For one thing, the parties sharply disagree with one another — there is no modern precedent for partisan polarization as intense as today’s status quo — and presidential outreach won’t change that. Congressional Republicans tend to fundamentally reject just about everything the White House wants, believes, and perceives as true. Presidential face-time changes nothing.
For another, outreach may help set the stage for constructive negotiations, but compromise has been rendered all but impossible, not just because Republicans reflexively oppose everything Obama supports — including, at times, their own ideas — but also because the parties can’t horse-trade when one side doesn’t have much of a wish list.

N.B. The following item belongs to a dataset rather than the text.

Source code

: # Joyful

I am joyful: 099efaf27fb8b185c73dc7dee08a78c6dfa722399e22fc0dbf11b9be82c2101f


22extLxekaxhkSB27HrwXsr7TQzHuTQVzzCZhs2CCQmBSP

Jonathan Bernstein had a very smart post on this yesterday.
In a world of divided government with two sensible parties, the logical compromise is that Republicans would trade the minimum wage hike — a popular policy Democrats care more about than Republicans anyway — for something which Republicans care about more than Democrats. That’s what happened last time, when Republicans were able to extract tax cuts for business in exchange for supporting the increase, with the whole thing going into a larger bill that had plenty of things for both parties.
And this gets at a larger problem that explains a lot about dysfunction in Washington right now: Republicans have largely given up on developing specific policy goals while becoming more and more dedicated to opposing compromise on everything as some sort of fundamental principle.
Think about it: what is the Republican agenda item the party could trade for a minimum wage increase? What’s the GOP policy request on health care, other than the dream of repealing the Affordable Care Act? What’s their policy request on climate? Energy? Education? I mostly have no idea.
And neither do I. Sure, it’s obvious Republicans have some vague policy preferences — energy = drilling; education = vouchers — and certainly stick to broad principles on tax cuts, but the traditional give-and-take process falls apart when transactional policymaking isn’t a possibility.
Obama could host luncheons and dinners every day, but this larger dynamic won’t budge.